# Jet Mini Tailstock Specifics



## jdenham

I hope this is the right place to write this... 

I have a Jet Mini 1014i with a broken tailstock. Problem is, I can't quite figure out what part needs replacing.

Simply put: the leadscrew's C-ring pulls right through the back of the tailstock. Assuming it should not, is there another ring to buy, or has the white tailstock itself broken (as is my guess), thus I need a new tailstock? 

Leadscrew, C-ring, spindle and handle appear to be fine. However, if I turn the handle (and thus, leadscrew) the spindle stays put while the leadscrew backs out with nothing to hold it in. :/

Thanks in advance for any help you can offer! 

Jon


----------



## seamus7227

this sounds familiar, but is there any way you could take pictures of the problem(s) so we can make a more informed answer.


----------



## wyone

I cannot imagine the tailstock is broken and not easily identifyable as being broken.  Have you looked at a blown up detail of the parts in the tailstock?  I pulled this one up, not sure it is the best, but it should tell you if you are missing any parts.  Jet JML-1014I Parts List and Diagram - (708375) : eReplacementParts.com


----------



## monophoto

To clarify - when you turn the crank, the quill advances all the way through the tailstock and doesn't stop at the end of its travel?

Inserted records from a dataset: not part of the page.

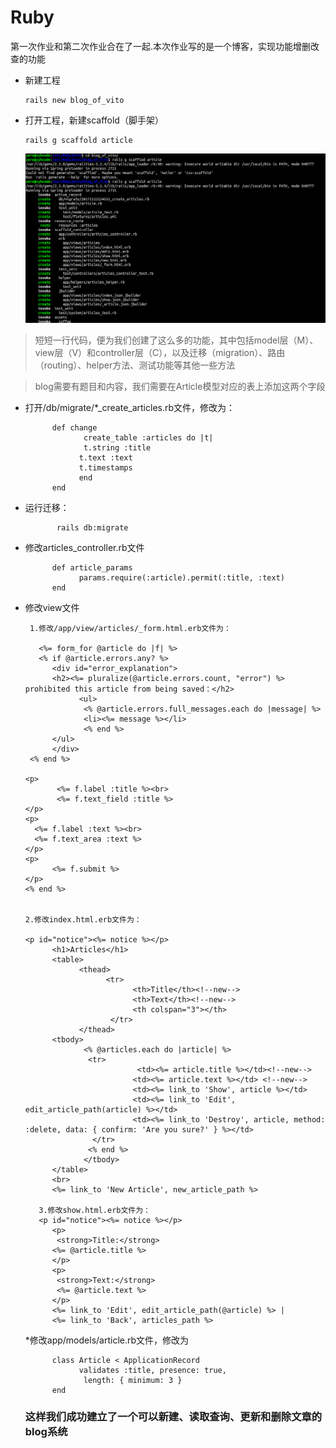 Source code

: # Ruby

第一次作业和第二次作业合在了一起.本次作业写的是一个博客，实现功能增删改查的功能

* 新建工程

      rails new blog_of_vito
      
* 打开工程，新建scaffold（脚手架）
       
      rails g scaffold article
      
  
  ![出现以下提示](https://github.com/zhangYongHong/Ruby/blob/master/Images/%E6%93%8D%E4%BD%9C%E8%BF%87%E7%A8%8B2.png)

>  短短一行代码，便为我们创建了这么多的功能，其中包括model层（M）、view层（V）和controller层（C），以及迁移（migration）、路由（routing）、helper方法、测试功能等其他一些方法

> blog需要有题目和内容，我们需要在Article模型对应的表上添加这两个字段

* 打开/db/migrate/*_create_articles.rb文件，修改为：
            
            def change  
                   create_table :articles do |t|    
                   t.string :title    
                  t.text :text    
                  t.timestamps  
                  end
            end
* 运行迁移：
                 
             rails db:migrate
            
* 修改articles_controller.rb文件
            
            def article_params
                  params.require(:article).permit(:title, :text)
            end
            
* 修改view文件

       1.修改/app/view/articles/_form.html.erb文件为：

         <%= form_for @article do |f| %>  
         <% if @article.errors.any? %>
            <div id="error_explanation">
            <h2><%= pluralize(@article.errors.count, "error") %> prohibited this article from being saved：</h2>
                  <ul>
                   <% @article.errors.full_messages.each do |message| %>
                   <li><%= message %></li>
                   <% end %>
            </ul>
            </div>
       <% end %>

      <p>
             <%= f.label :title %><br>
             <%= f.text_field :title %>
      </p>
      <p>
        <%= f.label :text %><br>
        <%= f.text_area :text %>
      </p>
      <p>
            <%= f.submit %>
      </p>
      <% end %>
      
      
      2.修改index.html.erb文件为：
      
      <p id="notice"><%= notice %></p>
            <h1>Articles</h1>
            <table>
                  <thead>
                        <tr>
                              <th>Title</th><!--new-->
                              <th>Text</th><!--new-->
                              <th colspan="3"></th>
                         </tr>
                  </thead>
            <tbody>
                   <% @articles.each do |article| %>
                    <tr>
                               <td><%= article.title %></td><!--new-->
                              <td><%= article.text %></td> <!--new-->
                              <td><%= link_to 'Show', article %></td>
                              <td><%= link_to 'Edit', edit_article_path(article) %></td>
                              <td><%= link_to 'Destroy', article, method: :delete, data: { confirm: 'Are you sure?' } %></td>
                     </tr>
                    <% end %>
                   </tbody>
            </table>
            <br>
            <%= link_to 'New Article', new_article_path %>
            
         3.修改show.html.erb文件为：
         <p id="notice"><%= notice %></p>
            <p>
             <strong>Title:</strong>
            <%= @article.title %>
            </p>
            <p>
             <strong>Text:</strong>
             <%= @article.text %>
            </p>
            <%= link_to 'Edit', edit_article_path(@article) %> |
            <%= link_to 'Back', articles_path %>
            
   *修改app/models/article.rb文件，修改为
      
            class Article < ApplicationRecord
                  validates :title, presence: true,
                   length: { minimum: 3 }
            end
            
  ### 这样我们成功建立了一个可以新建、读取查询、更新和删除文章的blog系统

The is a black quill locking handle on the back of the tailstock (as you are facing the lathe with the tailstock to your right).  Have you checked to make sure that lock has not become too loose?

I have seen a similar situation on my lathe (not a Jet).  The quill locking handle screws into a threaded hole in the tailstock housing, and the tip of the handle rides in a groove machined in the back of the quill.  The ends of that groove define the range of motion of the quill.  Tightening the handle presses the end of the handle against the side of the quill, locking it in place.  But if the locking handle is loosened too much, the end no longer engages that machined groove, and the quill can be removed from the tailstock.  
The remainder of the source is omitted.